Surfside Sisters(39)



I’ve tried to call you but you never pick up so I’m sending this text.

I wish you were here, Izzy, we could pop a bottle of champagne and drink it at Surfside and dance in the waves. No one but you really understands. I have an agent! Miracles do happen! My book probably won’t get published—but I have an agent so maybe it will! Could you come home for a few days? Or maybe I should drive out to the Berkshires and take you out to dinner to celebrate. This is the best day of my life!





XOXOXO K


Sorry I couldn’t answer sooner. It was Gordon’s mother’s birthday. (She makes Queen Elizabeth look like Lady Gaga.) How exciting that you have an agent. Congratulations. Did you tell Tommy? What does he think? I’ll call soon.





XO I



Isabelle, no one understands the importance of getting an agent but you. I told Tommy. He’s more excited about the size of the striped bass he caught last week.

I took Mom out to dinner to celebrate, but she doesn’t really get it, either. I’m just cleaning houses and babysitting and keeping my fingers crossed.





XO K





“Come on, Keely. Let’s get married. It’s time. It’s past time.”

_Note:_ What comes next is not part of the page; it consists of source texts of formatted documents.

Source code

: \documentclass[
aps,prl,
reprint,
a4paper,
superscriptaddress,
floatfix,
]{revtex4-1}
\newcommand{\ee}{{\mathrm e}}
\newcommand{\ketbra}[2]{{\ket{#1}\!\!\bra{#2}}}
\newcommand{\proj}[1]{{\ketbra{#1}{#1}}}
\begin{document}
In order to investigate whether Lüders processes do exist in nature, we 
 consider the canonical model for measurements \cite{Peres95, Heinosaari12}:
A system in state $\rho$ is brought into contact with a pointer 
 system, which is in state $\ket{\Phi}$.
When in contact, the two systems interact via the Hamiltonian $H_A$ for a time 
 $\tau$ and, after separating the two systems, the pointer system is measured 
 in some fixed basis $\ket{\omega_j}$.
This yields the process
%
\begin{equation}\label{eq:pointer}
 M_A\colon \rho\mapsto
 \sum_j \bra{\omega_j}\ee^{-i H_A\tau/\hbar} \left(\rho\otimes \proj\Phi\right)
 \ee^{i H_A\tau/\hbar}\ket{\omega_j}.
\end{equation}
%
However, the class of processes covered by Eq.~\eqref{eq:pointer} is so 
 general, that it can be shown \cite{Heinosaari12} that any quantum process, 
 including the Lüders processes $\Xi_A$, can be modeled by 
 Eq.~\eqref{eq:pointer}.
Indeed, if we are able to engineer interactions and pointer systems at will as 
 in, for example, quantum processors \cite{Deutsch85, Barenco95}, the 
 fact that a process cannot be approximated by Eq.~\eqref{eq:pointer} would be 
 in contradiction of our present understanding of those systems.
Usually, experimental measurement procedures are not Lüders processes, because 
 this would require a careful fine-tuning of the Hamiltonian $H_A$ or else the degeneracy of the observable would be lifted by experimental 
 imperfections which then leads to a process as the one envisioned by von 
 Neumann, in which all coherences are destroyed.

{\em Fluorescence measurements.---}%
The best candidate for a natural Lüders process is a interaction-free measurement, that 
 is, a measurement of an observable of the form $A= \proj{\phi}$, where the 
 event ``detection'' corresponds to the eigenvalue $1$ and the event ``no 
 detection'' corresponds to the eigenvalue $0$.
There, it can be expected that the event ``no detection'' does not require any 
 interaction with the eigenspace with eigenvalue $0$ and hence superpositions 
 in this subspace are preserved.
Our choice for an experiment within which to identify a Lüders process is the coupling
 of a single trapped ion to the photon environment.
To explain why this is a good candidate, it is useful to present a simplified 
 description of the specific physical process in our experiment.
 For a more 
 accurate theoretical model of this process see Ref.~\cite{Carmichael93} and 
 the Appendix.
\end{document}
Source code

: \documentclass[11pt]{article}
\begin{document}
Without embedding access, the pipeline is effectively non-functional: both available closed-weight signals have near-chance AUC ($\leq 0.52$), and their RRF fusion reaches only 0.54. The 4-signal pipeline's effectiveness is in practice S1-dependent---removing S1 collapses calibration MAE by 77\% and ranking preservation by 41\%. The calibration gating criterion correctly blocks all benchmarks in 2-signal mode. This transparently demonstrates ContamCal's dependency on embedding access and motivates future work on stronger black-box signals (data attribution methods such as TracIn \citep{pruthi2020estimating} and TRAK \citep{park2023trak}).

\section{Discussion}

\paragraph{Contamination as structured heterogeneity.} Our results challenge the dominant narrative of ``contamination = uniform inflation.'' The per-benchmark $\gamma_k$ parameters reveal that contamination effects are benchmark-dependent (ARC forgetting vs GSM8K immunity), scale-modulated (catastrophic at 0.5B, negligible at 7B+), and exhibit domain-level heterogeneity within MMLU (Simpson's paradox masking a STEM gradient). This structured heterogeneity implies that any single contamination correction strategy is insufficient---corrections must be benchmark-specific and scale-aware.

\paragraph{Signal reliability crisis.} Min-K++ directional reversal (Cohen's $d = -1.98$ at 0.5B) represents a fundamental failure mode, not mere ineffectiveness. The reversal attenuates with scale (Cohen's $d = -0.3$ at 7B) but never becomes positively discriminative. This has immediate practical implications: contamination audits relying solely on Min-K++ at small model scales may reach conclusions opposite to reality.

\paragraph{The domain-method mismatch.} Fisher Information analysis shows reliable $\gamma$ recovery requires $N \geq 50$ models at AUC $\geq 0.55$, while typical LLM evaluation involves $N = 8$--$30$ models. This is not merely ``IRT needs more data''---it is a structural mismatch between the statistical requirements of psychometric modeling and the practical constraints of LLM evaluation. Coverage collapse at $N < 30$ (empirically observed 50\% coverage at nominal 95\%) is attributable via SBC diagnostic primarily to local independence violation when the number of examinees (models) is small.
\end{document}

They were seated on the beach in the late afternoon. The dune they leaned against was warm. The ocean was friendly, blue and white and lacework froth.

“Tommy,” Keely said, trying to keep the strain from her voice. “We’ve talked about this so often…It’s foolish to marry when we don’t have the money to rent a house, let alone to buy one.”

“Keely—”

“We’re twenty-five years old. And we’re still living with our parents.”

“Maybe your mother would like us to move in with her. Keep her from being lonely. I could fix things around the house—”

“Sweetheart, you already help her when she needs something fixed. You’re wonderful with her. You’re wonderful, period. But you want to buy a deep-sea fishing boat, and I want to write a novel that gets published, and we’ve both worked a million hours a week for the past two years and we’ve saved and saved our money, and we don’t have anything close to a down payment.”

Keely pulled her knees up and rested her forehead on them, hugging her legs tightly, trying to keep from crying. She was so tired. She had tried so hard. Tommy was a wonderful man, sexier now than when he was in high school, and he was kind and hardworking and funny. He was the whole package.

    But he wanted to start a family. Now. He wanted some little Tommy Fitzgeralds running around, playing Nerf ball with him.

He really wanted, although he hadn’t yet come out to say it in words, for Keely to stop “messing around” with her “stories” and get a good full-time job, maybe something with the town, so they could have health benefits.

They’d argued about this for months. She could not get him to understand that writing was for her what deep-sea fishing was for him. She’d forced him to read a short story that was published in a literary magazine because she’d been sure that would help him understand her, her talents, her goals. Ha. He didn’t even get the point of the story. Really, he didn’t even get the point of fiction, unless it was science fiction, which Tommy said was actually kind of true because it was science fiction.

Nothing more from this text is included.